Frits Hoogland for YugabyteDB

Posted on Feb 14, 2022

Mirage of memory, part 3: overcommit

#linux #performance #postgres #yugabyte

This is a series of blogpost about linux memory management. This blogpost is about overcommit.

What is 'overcommit'? In linux, overcommit means the kernel allows more memory to be defined as allocated, which means the allocation adds to the VSZ or virtual set size, than the virtual memory size of the linux system can provide. Virtual memory here is physical available memory plus swap.

The linux kernel does facilitate overcommit because of the kernel parameter /proc/sys/vm/overcommit_memory setting default value of 0. The value of 0 means "heuristic overcommit handling".

This means that a process could startup, allocating more memory than is available, and everything works happy. Once the process that has allocated the huge amount of memory starts paging in memory, and thus starts growing its actual memory footprint, it will force the use of swap of the amount of memory exceeds available memory, and if it has run out of swap, there is no more memory left, so it will have to resort to the out of memory killer (OOM killer) to free memory.

The first thing to notice is that the kernel actually does keep track of the initial allocation that adds to the virtual set size. It also doesn't allow excessive allocations, it only allows allocations within a certain range:

Example of VSZ allocation (only):

$ target/debug/eatmemory -s 1000 -a 0 -v
total memory        :      1860 MB
available memory    :      1513 MB
free memory         :       438 MB
used memory         :       171 MB
total swap          :      2158 MB
free swap           :      2158 MB
used swap           :         0 MB
creating vec with size 1000 MB
pointer to hog: 0x7f43dd7ff010
allocating vec for 0 MB (-1 means creation size)
total memory        :      1860 MB
available memory    :      1512 MB
free memory         :       437 MB
used memory         :       172 MB
total swap          :      2158 MB
free swap           :      2158 MB
used swap           :         0 MB
done. press enter to stop and deallocate

In this example I am allocating a certain amount of memory (-s 1000M), but do not actually page it in (-a 0). As you can see in the second memory overview after the vec (an array in Rust) creation, you see that the available memory only decreased by 1M, the 1000M wasn't actually allocated.

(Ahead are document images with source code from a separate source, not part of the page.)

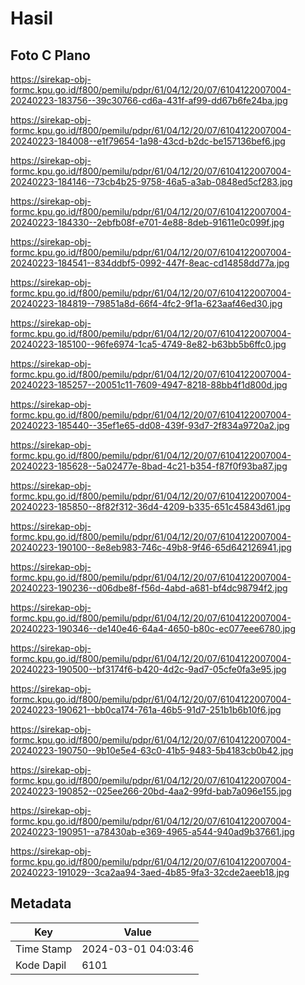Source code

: # Hasil

## Foto C Plano

https://sirekap-obj-formc.kpu.go.id/f800/pemilu/pdpr/61/04/12/20/07/6104122007004-20240223-183756--39c30766-cd6a-431f-af99-dd67b6fe24ba.jpg

https://sirekap-obj-formc.kpu.go.id/f800/pemilu/pdpr/61/04/12/20/07/6104122007004-20240223-184008--e1f79654-1a98-43cd-b2dc-be157136bef6.jpg

https://sirekap-obj-formc.kpu.go.id/f800/pemilu/pdpr/61/04/12/20/07/6104122007004-20240223-184146--73cb4b25-9758-46a5-a3ab-0848ed5cf283.jpg

https://sirekap-obj-formc.kpu.go.id/f800/pemilu/pdpr/61/04/12/20/07/6104122007004-20240223-184330--2ebfb08f-e701-4e88-8deb-91611e0c099f.jpg

https://sirekap-obj-formc.kpu.go.id/f800/pemilu/pdpr/61/04/12/20/07/6104122007004-20240223-184541--834ddbf5-0992-447f-8eac-cd14858dd77a.jpg

https://sirekap-obj-formc.kpu.go.id/f800/pemilu/pdpr/61/04/12/20/07/6104122007004-20240223-184819--79851a8d-66f4-4fc2-9f1a-623aaf46ed30.jpg

https://sirekap-obj-formc.kpu.go.id/f800/pemilu/pdpr/61/04/12/20/07/6104122007004-20240223-185100--96fe6974-1ca5-4749-8e82-b63bb5b6ffc0.jpg

https://sirekap-obj-formc.kpu.go.id/f800/pemilu/pdpr/61/04/12/20/07/6104122007004-20240223-185257--20051c11-7609-4947-8218-88bb4f1d800d.jpg

https://sirekap-obj-formc.kpu.go.id/f800/pemilu/pdpr/61/04/12/20/07/6104122007004-20240223-185440--35ef1e65-dd08-439f-93d7-2f834a9720a2.jpg

https://sirekap-obj-formc.kpu.go.id/f800/pemilu/pdpr/61/04/12/20/07/6104122007004-20240223-185628--5a02477e-8bad-4c21-b354-f87f0f93ba87.jpg

https://sirekap-obj-formc.kpu.go.id/f800/pemilu/pdpr/61/04/12/20/07/6104122007004-20240223-185850--8f82f312-36d4-4209-b335-651c45843d61.jpg

https://sirekap-obj-formc.kpu.go.id/f800/pemilu/pdpr/61/04/12/20/07/6104122007004-20240223-190100--8e8eb983-746c-49b8-9f46-65d642126941.jpg

https://sirekap-obj-formc.kpu.go.id/f800/pemilu/pdpr/61/04/12/20/07/6104122007004-20240223-190236--d06dbe8f-f56d-4abd-a681-bf4dc98794f2.jpg

https://sirekap-obj-formc.kpu.go.id/f800/pemilu/pdpr/61/04/12/20/07/6104122007004-20240223-190346--de140e46-64a4-4650-b80c-ec077eee6780.jpg

https://sirekap-obj-formc.kpu.go.id/f800/pemilu/pdpr/61/04/12/20/07/6104122007004-20240223-190500--bf3174f6-b420-4d2c-9ad7-05cfe0fa3e95.jpg

https://sirekap-obj-formc.kpu.go.id/f800/pemilu/pdpr/61/04/12/20/07/6104122007004-20240223-190621--bb0ca174-761a-46b5-91d7-251b1b6b10f6.jpg

https://sirekap-obj-formc.kpu.go.id/f800/pemilu/pdpr/61/04/12/20/07/6104122007004-20240223-190750--9b10e5e4-63c0-41b5-9483-5b4183cb0b42.jpg

https://sirekap-obj-formc.kpu.go.id/f800/pemilu/pdpr/61/04/12/20/07/6104122007004-20240223-190852--025ee266-20bd-4aa2-99fd-bab7a096e155.jpg

https://sirekap-obj-formc.kpu.go.id/f800/pemilu/pdpr/61/04/12/20/07/6104122007004-20240223-190951--a78430ab-e369-4965-a544-940ad9b37661.jpg

https://sirekap-obj-formc.kpu.go.id/f800/pemilu/pdpr/61/04/12/20/07/6104122007004-20240223-191029--3ca2aa94-3aed-4b85-9fa3-32cde2aeeb18.jpg


## Metadata

| Key        | Value               |
| ---------- | ------------------- |
| Time Stamp | 2024-03-01 04:03:46 |
| Kode Dapil | 6101                |



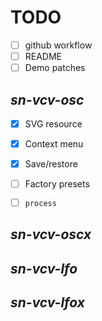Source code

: # TODO

- [ ] github workflow
- [ ] README
- [ ] Demo patches

## _sn-vcv-osc_
- [x] SVG resource
- [x] Context menu
- [x] Save/restore
- [ ] Factory presets
- [ ] `process`


## _sn-vcv-oscx_

## _sn-vcv-lfo_

## _sn-vcv-lfox_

Now let's perform exactly the same, but with an excessive amount: 10000M, 10G, which is far more than the 2G in the system:

$ target/debug/eatmemory -s 10000 -a 0 -v
total memory        :      1860 MB
available memory    :      1513 MB
free memory         :       438 MB
used memory         :       171 MB
total swap          :      2158 MB
free swap           :      2158 MB
used swap           :         0 MB
creating vec with size 10000 MB
memory allocation of 10485760000 bytes failed
Aborted (core dumped)

The program tried to allocate 10G, and the kernel stopped it by aborting the allocation.

For new allocations, the function __vm_enough_memory() in /mm/mmap.c checks if a process is allowed to allocate the amount of memory it wants.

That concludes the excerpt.